--- What the task asks ---
An exact copy of every record is needed, with the pictures left out.

--- Task input ---

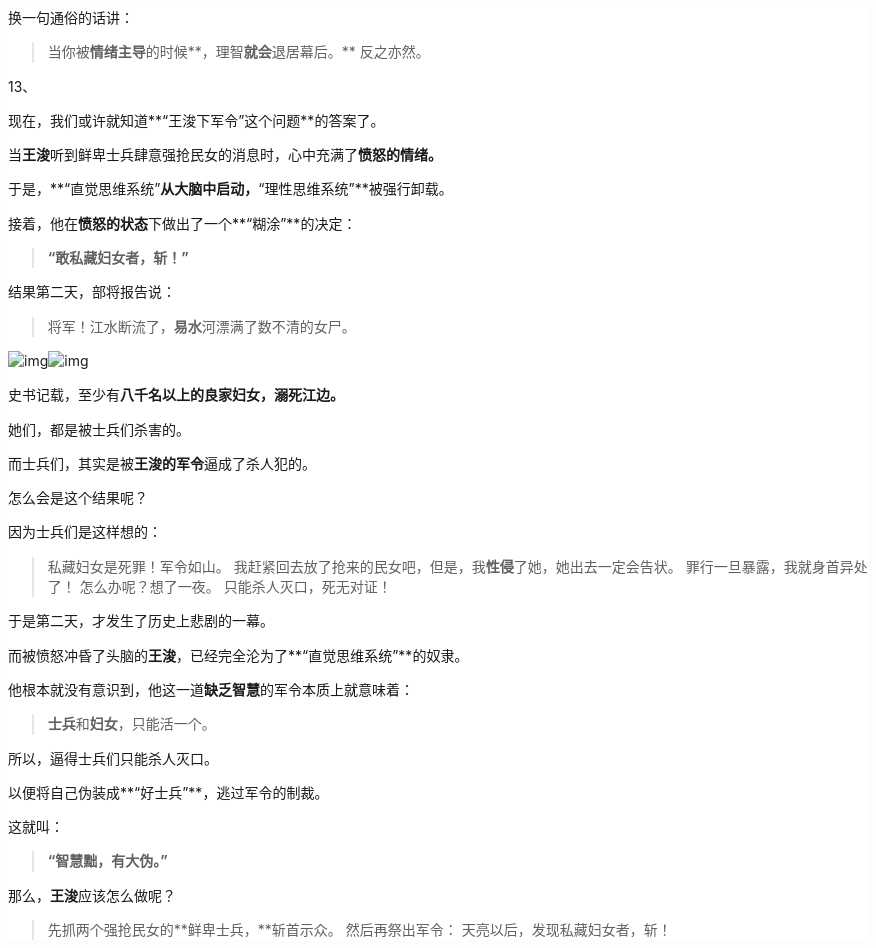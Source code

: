 换一句通俗的话讲：

> 当你被**情绪主导**的时候**，理智**就会**退居幕后。**
> 反之亦然。

13、

现在，我们或许就知道**“王浚下军令”这个问题**的答案了。

当**王浚**听到鲜卑士兵肆意强抢民女的消息时，心中充满了**愤怒的情绪。**

于是，**“直觉思维系统”**从大脑中启动，**“理性思维系统”**被强行卸载。

接着，他在**愤怒的状态**下做出了一个**“糊涂”**的决定：

> **“敢私藏妇女者，斩！”**

结果第二天，部将报告说：

> 将军！江水断流了，**易水**河漂满了数不清的女尸。



![img](https://pic1.zhimg.com/50/v2-0bcd30fdeb2a718251311c7b85c90648_hd.jpg)![img](https://pic1.zhimg.com/80/v2-0bcd30fdeb2a718251311c7b85c90648_hd.jpg)



史书记载，至少有**八千名以上的良家妇女，溺死江边。**

她们，都是被士兵们杀害的。

而士兵们，其实是被**王浚的军令**逼成了杀人犯的。

怎么会是这个结果呢？

因为士兵们是这样想的：

> 私藏妇女是死罪！军令如山。
> 我赶紧回去放了抢来的民女吧，但是，我**性侵**了她，她出去一定会告状。
> 罪行一旦暴露，我就身首异处了！
> 怎么办呢？想了一夜。
> 只能杀人灭口，死无对证！

于是第二天，才发生了历史上悲剧的一幕。

而被愤怒冲昏了头脑的**王浚**，已经完全沦为了**“直觉思维系统”**的奴隶。

他根本就没有意识到，他这一道**缺乏智慧**的军令本质上就意味着：

> **士兵**和**妇女**，只能活一个。

所以，逼得士兵们只能杀人灭口。

以便将自己伪装成**“好士兵”**，逃过军令的制裁。

这就叫：

> **“智慧黜，有大伪。”**

那么，**王浚**应该怎么做呢？

> 先抓两个强抢民女的**鲜卑士兵，**斩首示众。
> 然后再祭出军令：
> 天亮以后，发现私藏妇女者，斩！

--- Result below ---
Source code

: 换一句通俗的话讲：

> 当你被**情绪主导**的时候**，理智**就会**退居幕后。**
> 反之亦然。

13、

现在，我们或许就知道**“王浚下军令”这个问题**的答案了。

当**王浚**听到鲜卑士兵肆意强抢民女的消息时，心中充满了**愤怒的情绪。**

于是，**“直觉思维系统”**从大脑中启动，**“理性思维系统”**被强行卸载。

接着，他在**愤怒的状态**下做出了一个**“糊涂”**的决定：

> **“敢私藏妇女者，斩！”**

结果第二天，部将报告说：

> 将军！江水断流了，**易水**河漂满了数不清的女尸。



![img](https://pic1.zhimg.com/50/v2-0bcd30fdeb2a718251311c7b85c90648_hd.jpg)![img](https://pic1.zhimg.com/80/v2-0bcd30fdeb2a718251311c7b85c90648_hd.jpg)



史书记载，至少有**八千名以上的良家妇女，溺死江边。**

她们，都是被士兵们杀害的。

而士兵们，其实是被**王浚的军令**逼成了杀人犯的。

怎么会是这个结果呢？

因为士兵们是这样想的：

> 私藏妇女是死罪！军令如山。
> 我赶紧回去放了抢来的民女吧，但是，我**性侵**了她，她出去一定会告状。
> 罪行一旦暴露，我就身首异处了！
> 怎么办呢？想了一夜。
> 只能杀人灭口，死无对证！

于是第二天，才发生了历史上悲剧的一幕。

而被愤怒冲昏了头脑的**王浚**，已经完全沦为了**“直觉思维系统”**的奴隶。

他根本就没有意识到，他这一道**缺乏智慧**的军令本质上就意味着：

> **士兵**和**妇女**，只能活一个。

所以，逼得士兵们只能杀人灭口。

以便将自己伪装成**“好士兵”**，逃过军令的制裁。

这就叫：

> **“智慧黜，有大伪。”**

那么，**王浚**应该怎么做呢？

> 先抓两个强抢民女的**鲜卑士兵，**斩首示众。
> 然后再祭出军令：
> 天亮以后，发现私藏妇女者，斩！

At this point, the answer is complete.